**Task data**:
::::

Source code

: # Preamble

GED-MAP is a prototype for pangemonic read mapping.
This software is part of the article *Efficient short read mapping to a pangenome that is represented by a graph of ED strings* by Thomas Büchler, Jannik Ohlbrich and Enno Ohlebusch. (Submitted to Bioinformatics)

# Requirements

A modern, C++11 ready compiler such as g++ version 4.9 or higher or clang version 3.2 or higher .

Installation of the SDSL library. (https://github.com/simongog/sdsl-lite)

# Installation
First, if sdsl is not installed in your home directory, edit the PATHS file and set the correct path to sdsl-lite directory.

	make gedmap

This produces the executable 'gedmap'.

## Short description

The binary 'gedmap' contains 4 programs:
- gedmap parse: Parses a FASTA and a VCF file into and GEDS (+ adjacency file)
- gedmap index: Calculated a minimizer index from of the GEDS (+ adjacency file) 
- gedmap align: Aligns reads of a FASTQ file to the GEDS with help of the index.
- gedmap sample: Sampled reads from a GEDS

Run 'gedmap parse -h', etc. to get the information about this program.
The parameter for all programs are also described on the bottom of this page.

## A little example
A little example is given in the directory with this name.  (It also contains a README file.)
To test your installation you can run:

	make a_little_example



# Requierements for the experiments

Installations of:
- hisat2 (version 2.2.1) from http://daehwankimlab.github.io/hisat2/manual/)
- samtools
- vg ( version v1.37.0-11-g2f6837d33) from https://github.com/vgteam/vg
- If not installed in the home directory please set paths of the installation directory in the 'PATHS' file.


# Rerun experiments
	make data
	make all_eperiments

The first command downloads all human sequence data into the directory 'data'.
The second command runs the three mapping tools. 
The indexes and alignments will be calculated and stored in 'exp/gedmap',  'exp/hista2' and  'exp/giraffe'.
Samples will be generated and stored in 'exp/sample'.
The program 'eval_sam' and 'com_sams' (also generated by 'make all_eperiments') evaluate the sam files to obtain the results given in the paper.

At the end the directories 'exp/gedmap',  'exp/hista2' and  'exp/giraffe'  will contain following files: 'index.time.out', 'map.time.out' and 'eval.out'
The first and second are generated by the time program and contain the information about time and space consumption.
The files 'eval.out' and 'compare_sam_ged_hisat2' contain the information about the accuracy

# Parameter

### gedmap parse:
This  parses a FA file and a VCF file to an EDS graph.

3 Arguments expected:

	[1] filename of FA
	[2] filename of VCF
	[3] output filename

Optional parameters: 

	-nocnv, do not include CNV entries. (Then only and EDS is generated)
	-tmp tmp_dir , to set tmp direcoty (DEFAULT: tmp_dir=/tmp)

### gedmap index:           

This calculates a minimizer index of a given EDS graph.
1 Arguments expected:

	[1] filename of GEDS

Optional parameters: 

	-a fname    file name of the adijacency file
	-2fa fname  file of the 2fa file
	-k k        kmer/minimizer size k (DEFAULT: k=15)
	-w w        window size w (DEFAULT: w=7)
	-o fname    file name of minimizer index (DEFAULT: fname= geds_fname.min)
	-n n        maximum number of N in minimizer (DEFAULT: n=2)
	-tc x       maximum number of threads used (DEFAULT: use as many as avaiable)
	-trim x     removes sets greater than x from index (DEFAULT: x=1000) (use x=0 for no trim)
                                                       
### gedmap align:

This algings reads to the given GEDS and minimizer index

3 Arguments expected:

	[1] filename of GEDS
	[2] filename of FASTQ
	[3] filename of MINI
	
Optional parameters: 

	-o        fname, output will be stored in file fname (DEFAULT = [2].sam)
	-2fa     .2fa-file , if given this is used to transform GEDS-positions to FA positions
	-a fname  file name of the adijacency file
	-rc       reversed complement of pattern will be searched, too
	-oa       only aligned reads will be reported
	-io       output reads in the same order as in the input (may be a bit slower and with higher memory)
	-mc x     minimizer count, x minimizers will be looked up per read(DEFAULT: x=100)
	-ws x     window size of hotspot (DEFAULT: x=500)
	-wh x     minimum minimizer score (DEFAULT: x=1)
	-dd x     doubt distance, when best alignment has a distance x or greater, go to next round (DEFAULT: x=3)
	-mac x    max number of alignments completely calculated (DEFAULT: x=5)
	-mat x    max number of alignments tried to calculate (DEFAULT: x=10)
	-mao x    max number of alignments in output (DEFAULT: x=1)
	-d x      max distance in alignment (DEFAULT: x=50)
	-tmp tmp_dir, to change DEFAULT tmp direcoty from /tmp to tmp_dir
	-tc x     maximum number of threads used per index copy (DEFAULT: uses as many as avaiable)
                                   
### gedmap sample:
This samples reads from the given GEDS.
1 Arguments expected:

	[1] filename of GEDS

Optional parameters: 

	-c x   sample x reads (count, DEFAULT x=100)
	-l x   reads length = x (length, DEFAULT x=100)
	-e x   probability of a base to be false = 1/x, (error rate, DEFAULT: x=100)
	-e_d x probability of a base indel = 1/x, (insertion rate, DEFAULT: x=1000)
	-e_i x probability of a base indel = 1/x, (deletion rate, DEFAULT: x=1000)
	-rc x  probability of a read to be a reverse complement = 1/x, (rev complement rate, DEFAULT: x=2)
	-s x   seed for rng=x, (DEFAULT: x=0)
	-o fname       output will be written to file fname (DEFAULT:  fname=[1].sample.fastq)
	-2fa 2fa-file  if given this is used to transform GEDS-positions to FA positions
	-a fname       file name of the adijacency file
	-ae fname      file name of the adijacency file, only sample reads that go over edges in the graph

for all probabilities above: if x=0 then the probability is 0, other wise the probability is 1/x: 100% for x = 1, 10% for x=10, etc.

::::

**Assignment**:
Go over the listing above and copy out each line that includes "installed".

**Result**:
First, if sdsl is not installed in your home directory, edit the PATHS file and set the correct path to sdsl-lite directory.
- If not installed in the home directory please set paths of the installation directory in the 'PATHS' file.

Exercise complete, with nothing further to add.